* _ASSIGNMENT_: Every line of the data below is to be given again as it appears, with the images removed.

* _DATA EXTRACTS_:
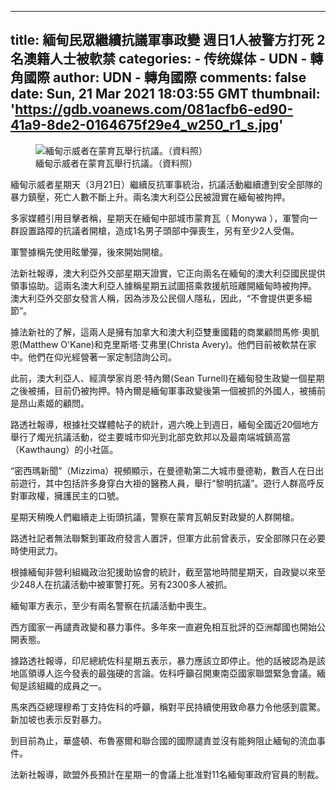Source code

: 
---
title: 緬甸民眾繼續抗議軍事政變 週日1人被警方打死 2名澳籍人士被軟禁
categories: 
    - 传统媒体
    - UDN - 轉角國際
author: UDN - 轉角國際
comments: false
date: Sun, 21 Mar 2021 18:03:55 GMT
thumbnail: 'https://gdb.voanews.com/081acfb6-ed90-41a9-8de2-0164675f29e4_w250_r1_s.jpg'
---

<div>   
<div class="cover-media">
<figure class="media-image js-media-expand">
<div class="img-wrap">
<div class="thumb thumb16_9">
<img src="https://gdb.voanews.com/081acfb6-ed90-41a9-8de2-0164675f29e4_w250_r1_s.jpg" itemprop="url" alt="緬甸示威者在蒙育瓦舉行抗議。（資料照）" referrerpolicy="no-referrer">
</div>
<span class="ico ico-fullscreen ico--media-expand ico--rounded"></span>
</div>
<figcaption>
<span class="caption" itemprop="caption" data-cms-inline-wrap="caption" data-cms-inline-text>緬甸示威者在蒙育瓦舉行抗議。（資料照）</span>
</figcaption>
</figure>
</div>

<p>緬甸示威者星期天（3月21日）繼續反抗軍事統治，抗議活動繼續遭到安全部隊的暴力鎮壓，死亡人數不斷上升。兩名澳大利亞公民被證實在緬甸被拘押。</p>
<p>多家媒體引用目擊者稱，星期天在緬甸中部城市蒙育瓦（ Monywa ），軍警向一群設置路障的抗議者開槍，造成1名男子頭部中彈喪生，另有至少2人受傷。</p>
<p>軍警據稱先使用眩暈彈，後來開始開槍。</p>
<p>法新社報導，澳大利亞外交部星期天證實，它正向兩名在緬甸的澳大利亞國民提供領事協助。這兩名澳大利亞人據稱星期五試圖搭乘救援航班離開緬甸時被拘押。<br>
澳大利亞外交部女發言人稱，因為涉及公民個人隱私，因此，“不會提供更多細節”。</p>
<p>據法新社的了解，這兩人是擁有加拿大和澳大利亞雙重國籍的商業顧問馬修·奧凱恩(Matthew O'Kane)和克里斯塔·艾弗里(Christa Avery)。他們目前被軟禁在家中。他們在仰光經營著一家定制諮詢公司。</p>
<p>此前，澳大利亞人、經濟學家肖恩·特內爾(Sean Turnell)在緬甸發生政變一個星期之後被捕，目前仍被拘押。特內爾是緬甸軍事政變後第一個被抓的外國人，被捕前是昂山素姬​的顧問。</p>
<p>路透社報導，根據社交媒體帖子的統計，週六晚上到週日，緬甸全國近20個地方舉行了燭光抗議活動，從主要城市仰光到北部克欽邦以及最南端城鎮高當（Kawthaung）的小社區。</p>
<p>“密西瑪新聞”（Mizzima）視頻顯示，在曼德勒第二大城市曼德勒，數百人在日出前遊行，其中包括許多身穿白大褂的醫務人員，舉行“黎明抗議”。遊行人群高呼反對軍政權，擁護民主的口號。</p>
<p>星期天稍晚人們繼續走上街頭抗議，警察在蒙育瓦朝反對政變的人群開槍。</p>
<p>路透社記者無法聯繫到軍政府發言人置評，但軍方此前曾表示，安全部隊只在必要時使用武力。</p>
<p>根據緬甸非營利組織政治犯援助協會的統計，截至當地時間星期天，自政變以來至少248人在抗議活動中被軍警打死。另有2300多人被抓。</p>
<p>緬甸軍方表示，至少有兩名警察在抗議活動中喪生。</p>
<p>西方國家一再譴責政變和暴力事件。多年來一直避免相互批評的亞洲鄰國也開始公開表態。</p>
<p>據路透社報導，印尼總統佐科星期五表示，暴力應該立即停止。他的話被認為是該地區領導人迄今發表的最強硬的言論。佐科呼籲召開東南亞國家聯盟緊急會議。緬甸是該組織的成員之一。</p>
<p>馬來西亞總理穆希丁支持佐科的呼籲，稱對平民持續使用致命暴力令他感到震驚。新加坡也表示反對暴力。</p>
<p>到目前為止，華盛頓、布魯塞爾和聯合國的國際譴責並沒有能夠阻止緬甸的流血事件。</p>
<p>法新社報導，歐盟外長預計在星期一的會議上批准對11名緬甸軍政府官員的制​裁。</p>
  
</div>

* _RESULT_:
Source code

: 
---
title: 緬甸民眾繼續抗議軍事政變 週日1人被警方打死 2名澳籍人士被軟禁
categories: 
    - 传统媒体
    - UDN - 轉角國際
author: UDN - 轉角國際
comments: false
date: Sun, 21 Mar 2021 18:03:55 GMT
thumbnail: 'https://gdb.voanews.com/081acfb6-ed90-41a9-8de2-0164675f29e4_w250_r1_s.jpg'
---

<div>   
<div class="cover-media">
<figure class="media-image js-media-expand">
<div class="img-wrap">
<div class="thumb thumb16_9">
<img src="https://gdb.voanews.com/081acfb6-ed90-41a9-8de2-0164675f29e4_w250_r1_s.jpg" itemprop="url" alt="緬甸示威者在蒙育瓦舉行抗議。（資料照）" referrerpolicy="no-referrer">
</div>
<span class="ico ico-fullscreen ico--media-expand ico--rounded"></span>
</div>
<figcaption>
<span class="caption" itemprop="caption" data-cms-inline-wrap="caption" data-cms-inline-text>緬甸示威者在蒙育瓦舉行抗議。（資料照）</span>
</figcaption>
</figure>
</div>

<p>緬甸示威者星期天（3月21日）繼續反抗軍事統治，抗議活動繼續遭到安全部隊的暴力鎮壓，死亡人數不斷上升。兩名澳大利亞公民被證實在緬甸被拘押。</p>
<p>多家媒體引用目擊者稱，星期天在緬甸中部城市蒙育瓦（ Monywa ），軍警向一群設置路障的抗議者開槍，造成1名男子頭部中彈喪生，另有至少2人受傷。</p>
<p>軍警據稱先使用眩暈彈，後來開始開槍。</p>
<p>法新社報導，澳大利亞外交部星期天證實，它正向兩名在緬甸的澳大利亞國民提供領事協助。這兩名澳大利亞人據稱星期五試圖搭乘救援航班離開緬甸時被拘押。<br>
澳大利亞外交部女發言人稱，因為涉及公民個人隱私，因此，“不會提供更多細節”。</p>
<p>據法新社的了解，這兩人是擁有加拿大和澳大利亞雙重國籍的商業顧問馬修·奧凱恩(Matthew O'Kane)和克里斯塔·艾弗里(Christa Avery)。他們目前被軟禁在家中。他們在仰光經營著一家定制諮詢公司。</p>
<p>此前，澳大利亞人、經濟學家肖恩·特內爾(Sean Turnell)在緬甸發生政變一個星期之後被捕，目前仍被拘押。特內爾是緬甸軍事政變後第一個被抓的外國人，被捕前是昂山素姬​的顧問。</p>
<p>路透社報導，根據社交媒體帖子的統計，週六晚上到週日，緬甸全國近20個地方舉行了燭光抗議活動，從主要城市仰光到北部克欽邦以及最南端城鎮高當（Kawthaung）的小社區。</p>
<p>“密西瑪新聞”（Mizzima）視頻顯示，在曼德勒第二大城市曼德勒，數百人在日出前遊行，其中包括許多身穿白大褂的醫務人員，舉行“黎明抗議”。遊行人群高呼反對軍政權，擁護民主的口號。</p>
<p>星期天稍晚人們繼續走上街頭抗議，警察在蒙育瓦朝反對政變的人群開槍。</p>
<p>路透社記者無法聯繫到軍政府發言人置評，但軍方此前曾表示，安全部隊只在必要時使用武力。</p>
<p>根據緬甸非營利組織政治犯援助協會的統計，截至當地時間星期天，自政變以來至少248人在抗議活動中被軍警打死。另有2300多人被抓。</p>
<p>緬甸軍方表示，至少有兩名警察在抗議活動中喪生。</p>
<p>西方國家一再譴責政變和暴力事件。多年來一直避免相互批評的亞洲鄰國也開始公開表態。</p>
<p>據路透社報導，印尼總統佐科星期五表示，暴力應該立即停止。他的話被認為是該地區領導人迄今發表的最強硬的言論。佐科呼籲召開東南亞國家聯盟緊急會議。緬甸是該組織的成員之一。</p>
<p>馬來西亞總理穆希丁支持佐科的呼籲，稱對平民持續使用致命暴力令他感到震驚。新加坡也表示反對暴力。</p>
<p>到目前為止，華盛頓、布魯塞爾和聯合國的國際譴責並沒有能夠阻止緬甸的流血事件。</p>
<p>法新社報導，歐盟外長預計在星期一的會議上批准對11名緬甸軍政府官員的制​裁。</p>
  
</div>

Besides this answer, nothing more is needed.